# PROBLEM TO WORK ON:
Exact copies of the records below are needed, free of pictures.

# DATA FOR THIS EXERCISE:
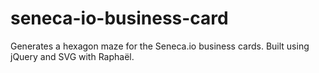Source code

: seneca-io-business-card
=======================

Generates a hexagon maze for the Seneca.io business cards. Built using jQuery and SVG with Raphaël.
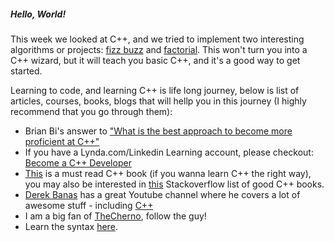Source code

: ##### Hello, World!

This week we looked at C++, and we tried to implement two interesting algorithms or projects: [fizz buzz](https://www.wikiwand.com/en/Fizz_buzz) and [factorial](https://www.wikiwand.com/en/Factorial). This won't turn you into a C++ wizard, but it will teach you basic C++, and it's a good way to get started.

Learning to code, and learning C++ is life long journey, below is list of articles, courses, books, blogs that will hellp you in this journey (I highly recommend that you go through them):

- Brian Bi's answer to ["What is the best approach to become more proficient at C++"](https://www.quora.com/What-is-the-best-approach-to-become-more-proficient-at-C++/answer/Brian-Bi)
- If you have a Lynda.com/Linkedin Learning account, please checkout: [Become a C++ Developer](https://www.linkedin.com/learning/paths/become-a-c-plus-plus-developer)
- [This](https://www.amazon.com/Primer-5th-Stanley-B-Lippman/dp/0321714113) is a must read C++ book (if you wanna learn C++ the right way), you may also be interested in [this](https://stackoverflow.com/questions/388242/the-definitive-c-book-guide-and-list) Stackoverflow list of good C++ books.
- [Derek Banas](https://www.youtube.com/user/derekbanas/about) has a great Youtube channel where he covers a lot of awesome stuff - including [C++](https://www.youtube.com/watch?v=DamuE8TM3xo&list=PLGLfVvz_LVvQ9S8YSV0iDsuEU8v11yP9M)
- I am a big fan of [TheCherno](https://www.youtube.com/user/TheChernoProject/playlists), follow the guy!
- Learn the syntax [here](https://learnxinyminutes.com/docs/c++/).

# THE ANSWER:
Source code

: seneca-io-business-card
=======================

Generates a hexagon maze for the Seneca.io business cards. Built using jQuery and SVG with Raphaël.
Source code

: ##### Hello, World!

This week we looked at C++, and we tried to implement two interesting algorithms or projects: [fizz buzz](https://www.wikiwand.com/en/Fizz_buzz) and [factorial](https://www.wikiwand.com/en/Factorial). This won't turn you into a C++ wizard, but it will teach you basic C++, and it's a good way to get started.

Learning to code, and learning C++ is life long journey, below is list of articles, courses, books, blogs that will hellp you in this journey (I highly recommend that you go through them):

- Brian Bi's answer to ["What is the best approach to become more proficient at C++"](https://www.quora.com/What-is-the-best-approach-to-become-more-proficient-at-C++/answer/Brian-Bi)
- If you have a Lynda.com/Linkedin Learning account, please checkout: [Become a C++ Developer](https://www.linkedin.com/learning/paths/become-a-c-plus-plus-developer)
- [This](https://www.amazon.com/Primer-5th-Stanley-B-Lippman/dp/0321714113) is a must read C++ book (if you wanna learn C++ the right way), you may also be interested in [this](https://stackoverflow.com/questions/388242/the-definitive-c-book-guide-and-list) Stackoverflow list of good C++ books.
- [Derek Banas](https://www.youtube.com/user/derekbanas/about) has a great Youtube channel where he covers a lot of awesome stuff - including [C++](https://www.youtube.com/watch?v=DamuE8TM3xo&list=PLGLfVvz_LVvQ9S8YSV0iDsuEU8v11yP9M)
- I am a big fan of [TheCherno](https://www.youtube.com/user/TheChernoProject/playlists), follow the guy!
- Learn the syntax [here](https://learnxinyminutes.com/docs/c++/).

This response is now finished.